Audio/Video: Night of the Scarecrow arrives on Blu-ray from Olive Films with an AVC encode presented in anamorphic widescreen (1.78:1) and the source material is in pretty good shape, with some heavy grain in the darker scenes and occasional dirt and debris. Colors are sold and nicely saturated but the image quality varies from scene to scene, which I would attribute to the source material and the low-budget nature of the film, none of which ruined my experience. The DTS HD Master Audio 2.0 does a decent job exporting score and dialogue creating a nicely balanced stereo presentation, the unremarkable synth score adding only a modicum of atmosphere to the proceedings. 
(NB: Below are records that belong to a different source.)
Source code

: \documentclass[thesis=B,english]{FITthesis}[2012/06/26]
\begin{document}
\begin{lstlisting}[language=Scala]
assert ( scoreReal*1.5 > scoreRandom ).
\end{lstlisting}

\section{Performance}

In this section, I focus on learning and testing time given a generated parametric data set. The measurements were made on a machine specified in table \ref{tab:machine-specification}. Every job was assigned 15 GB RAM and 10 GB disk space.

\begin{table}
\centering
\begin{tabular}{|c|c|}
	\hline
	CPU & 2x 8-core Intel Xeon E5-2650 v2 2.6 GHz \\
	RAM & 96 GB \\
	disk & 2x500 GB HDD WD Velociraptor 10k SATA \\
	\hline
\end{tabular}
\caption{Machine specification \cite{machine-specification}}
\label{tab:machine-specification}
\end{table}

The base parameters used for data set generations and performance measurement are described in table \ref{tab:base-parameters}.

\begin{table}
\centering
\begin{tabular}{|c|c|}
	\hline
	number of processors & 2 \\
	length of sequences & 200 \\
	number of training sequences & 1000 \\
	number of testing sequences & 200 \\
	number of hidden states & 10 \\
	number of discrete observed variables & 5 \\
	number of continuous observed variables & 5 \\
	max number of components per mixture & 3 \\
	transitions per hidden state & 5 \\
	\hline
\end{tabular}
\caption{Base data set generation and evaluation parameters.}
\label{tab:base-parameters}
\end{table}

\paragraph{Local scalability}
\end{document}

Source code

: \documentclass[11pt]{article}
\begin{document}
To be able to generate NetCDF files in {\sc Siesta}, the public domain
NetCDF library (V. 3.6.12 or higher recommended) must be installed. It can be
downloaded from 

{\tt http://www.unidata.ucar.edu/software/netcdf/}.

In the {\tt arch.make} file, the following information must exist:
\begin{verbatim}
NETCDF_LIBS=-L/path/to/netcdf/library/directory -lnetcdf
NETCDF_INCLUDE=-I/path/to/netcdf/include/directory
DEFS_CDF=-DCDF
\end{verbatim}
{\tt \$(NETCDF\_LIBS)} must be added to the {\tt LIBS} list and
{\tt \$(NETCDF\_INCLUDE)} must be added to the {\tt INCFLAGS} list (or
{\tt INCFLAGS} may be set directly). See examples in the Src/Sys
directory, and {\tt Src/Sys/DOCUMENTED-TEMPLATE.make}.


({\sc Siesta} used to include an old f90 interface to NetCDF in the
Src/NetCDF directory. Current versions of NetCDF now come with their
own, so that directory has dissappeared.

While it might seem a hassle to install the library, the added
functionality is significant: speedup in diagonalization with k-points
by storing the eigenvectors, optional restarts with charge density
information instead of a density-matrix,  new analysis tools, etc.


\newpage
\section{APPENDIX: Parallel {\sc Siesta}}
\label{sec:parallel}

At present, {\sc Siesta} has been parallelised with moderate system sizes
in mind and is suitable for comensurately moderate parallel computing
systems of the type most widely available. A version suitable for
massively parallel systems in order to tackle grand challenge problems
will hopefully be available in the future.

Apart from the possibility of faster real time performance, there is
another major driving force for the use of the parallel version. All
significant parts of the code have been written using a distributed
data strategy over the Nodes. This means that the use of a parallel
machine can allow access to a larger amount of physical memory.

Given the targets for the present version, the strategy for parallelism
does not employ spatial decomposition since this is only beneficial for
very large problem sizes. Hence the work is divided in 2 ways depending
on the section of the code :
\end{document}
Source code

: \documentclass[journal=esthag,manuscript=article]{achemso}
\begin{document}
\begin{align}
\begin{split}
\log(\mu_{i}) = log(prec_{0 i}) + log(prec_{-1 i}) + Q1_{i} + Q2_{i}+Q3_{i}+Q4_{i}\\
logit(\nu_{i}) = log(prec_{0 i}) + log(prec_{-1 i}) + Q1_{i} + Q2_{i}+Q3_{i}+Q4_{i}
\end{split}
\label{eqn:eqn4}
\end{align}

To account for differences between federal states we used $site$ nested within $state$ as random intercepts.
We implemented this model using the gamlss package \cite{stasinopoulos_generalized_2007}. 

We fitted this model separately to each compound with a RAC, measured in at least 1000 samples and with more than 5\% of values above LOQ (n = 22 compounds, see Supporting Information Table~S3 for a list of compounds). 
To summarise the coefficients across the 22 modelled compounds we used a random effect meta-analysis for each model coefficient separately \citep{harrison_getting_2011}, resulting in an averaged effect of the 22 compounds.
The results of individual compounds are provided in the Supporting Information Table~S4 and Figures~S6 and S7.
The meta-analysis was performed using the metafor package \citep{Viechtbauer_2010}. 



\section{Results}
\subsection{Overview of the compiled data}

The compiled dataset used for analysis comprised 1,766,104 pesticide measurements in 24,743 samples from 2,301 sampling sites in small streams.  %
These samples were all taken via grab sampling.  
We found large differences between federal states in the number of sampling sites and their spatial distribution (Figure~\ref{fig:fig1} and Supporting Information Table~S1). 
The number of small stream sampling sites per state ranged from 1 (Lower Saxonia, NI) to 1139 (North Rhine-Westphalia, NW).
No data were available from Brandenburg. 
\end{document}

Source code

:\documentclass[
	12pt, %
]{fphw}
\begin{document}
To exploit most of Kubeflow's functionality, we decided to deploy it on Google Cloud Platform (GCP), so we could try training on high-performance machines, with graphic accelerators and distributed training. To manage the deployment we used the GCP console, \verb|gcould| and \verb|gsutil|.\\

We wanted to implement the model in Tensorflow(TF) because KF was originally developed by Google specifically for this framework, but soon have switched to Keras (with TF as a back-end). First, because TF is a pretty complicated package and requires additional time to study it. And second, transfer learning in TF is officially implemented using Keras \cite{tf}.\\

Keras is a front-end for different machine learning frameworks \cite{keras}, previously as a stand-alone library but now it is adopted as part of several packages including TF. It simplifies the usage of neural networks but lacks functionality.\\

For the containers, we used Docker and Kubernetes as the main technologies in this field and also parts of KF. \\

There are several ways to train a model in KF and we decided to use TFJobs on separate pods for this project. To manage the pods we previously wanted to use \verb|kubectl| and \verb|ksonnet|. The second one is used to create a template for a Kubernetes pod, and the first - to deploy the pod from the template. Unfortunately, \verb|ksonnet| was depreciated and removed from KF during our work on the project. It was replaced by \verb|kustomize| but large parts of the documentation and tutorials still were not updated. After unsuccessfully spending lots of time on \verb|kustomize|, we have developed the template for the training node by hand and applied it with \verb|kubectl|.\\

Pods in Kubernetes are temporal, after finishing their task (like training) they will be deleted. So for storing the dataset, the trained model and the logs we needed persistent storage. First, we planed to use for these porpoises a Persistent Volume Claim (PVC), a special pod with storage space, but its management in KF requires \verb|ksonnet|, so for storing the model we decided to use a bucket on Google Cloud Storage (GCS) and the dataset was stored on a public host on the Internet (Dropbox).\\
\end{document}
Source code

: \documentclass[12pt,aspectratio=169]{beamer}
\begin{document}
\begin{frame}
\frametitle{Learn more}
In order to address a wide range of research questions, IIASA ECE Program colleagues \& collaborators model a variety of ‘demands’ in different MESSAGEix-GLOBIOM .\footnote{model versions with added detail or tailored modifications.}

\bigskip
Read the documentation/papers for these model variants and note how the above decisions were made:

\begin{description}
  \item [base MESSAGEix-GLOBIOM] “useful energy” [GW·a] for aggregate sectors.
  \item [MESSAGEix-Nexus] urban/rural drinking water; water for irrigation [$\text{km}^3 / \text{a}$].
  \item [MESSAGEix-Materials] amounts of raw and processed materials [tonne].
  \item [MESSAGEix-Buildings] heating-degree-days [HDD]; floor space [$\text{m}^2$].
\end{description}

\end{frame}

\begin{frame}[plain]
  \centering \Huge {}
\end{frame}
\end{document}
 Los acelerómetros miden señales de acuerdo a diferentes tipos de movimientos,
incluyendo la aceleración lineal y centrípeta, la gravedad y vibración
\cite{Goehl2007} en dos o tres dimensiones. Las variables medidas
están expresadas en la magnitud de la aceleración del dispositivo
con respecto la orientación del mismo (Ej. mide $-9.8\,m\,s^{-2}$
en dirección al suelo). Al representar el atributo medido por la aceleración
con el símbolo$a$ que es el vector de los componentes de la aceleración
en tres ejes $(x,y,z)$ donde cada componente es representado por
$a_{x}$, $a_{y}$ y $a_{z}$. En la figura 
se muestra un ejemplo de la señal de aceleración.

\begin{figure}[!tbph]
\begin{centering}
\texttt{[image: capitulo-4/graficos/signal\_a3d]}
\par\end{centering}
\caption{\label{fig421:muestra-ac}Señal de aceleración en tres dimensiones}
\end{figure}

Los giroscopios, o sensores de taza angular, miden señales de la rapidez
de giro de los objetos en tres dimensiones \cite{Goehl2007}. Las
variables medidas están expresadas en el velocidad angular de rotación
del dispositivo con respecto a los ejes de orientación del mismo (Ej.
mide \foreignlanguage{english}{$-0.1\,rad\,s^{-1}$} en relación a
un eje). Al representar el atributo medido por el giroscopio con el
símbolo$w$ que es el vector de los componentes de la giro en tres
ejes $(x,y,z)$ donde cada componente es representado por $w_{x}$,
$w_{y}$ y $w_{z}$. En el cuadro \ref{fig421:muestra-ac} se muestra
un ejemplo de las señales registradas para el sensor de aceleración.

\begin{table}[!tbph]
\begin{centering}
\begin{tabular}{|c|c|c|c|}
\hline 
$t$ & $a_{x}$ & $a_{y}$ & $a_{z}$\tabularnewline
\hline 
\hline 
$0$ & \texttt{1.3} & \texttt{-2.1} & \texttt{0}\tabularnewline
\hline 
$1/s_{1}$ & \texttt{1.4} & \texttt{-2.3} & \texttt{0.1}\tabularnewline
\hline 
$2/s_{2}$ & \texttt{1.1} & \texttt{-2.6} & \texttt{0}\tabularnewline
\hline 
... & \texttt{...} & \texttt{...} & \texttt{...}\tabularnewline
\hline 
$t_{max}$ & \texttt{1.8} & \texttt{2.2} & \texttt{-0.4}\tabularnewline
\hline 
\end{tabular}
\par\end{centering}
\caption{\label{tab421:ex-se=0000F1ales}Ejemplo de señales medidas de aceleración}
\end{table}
Special Features: Bonus content on the disc begins with a very informative commentary from director Jeff Burr moderated by Daniel Griffith of Ballyhoo Motion Pictures. Burr is loaded with technical and behind-the-scenes commentary and it makes for a fascinating listen as he speaks about producers forcing the awful '90s digital special effects on the film, there's never a lull in the conversation and if you are a Jeff Burr fan there's a lot there to enjoy. 

Additionally there's a vintage featurette with participation from special effects man David Miller, Elizabeth Barondes, John Mese, Gary Lockwood, John Hawkes, Christi Harris plus an 8-minute still gallery with some of Jim Manzie's score and commentary from director Jeff Burr. 

Verdict: Night of the Scarecrow (1995) is a fun bit of murderous scarecrow business with some decent kills and plenty of cheap horror thrills, a b-movie that makes for a decent Friday night viewing with a bowl of buttery popcorn and some tasty brews.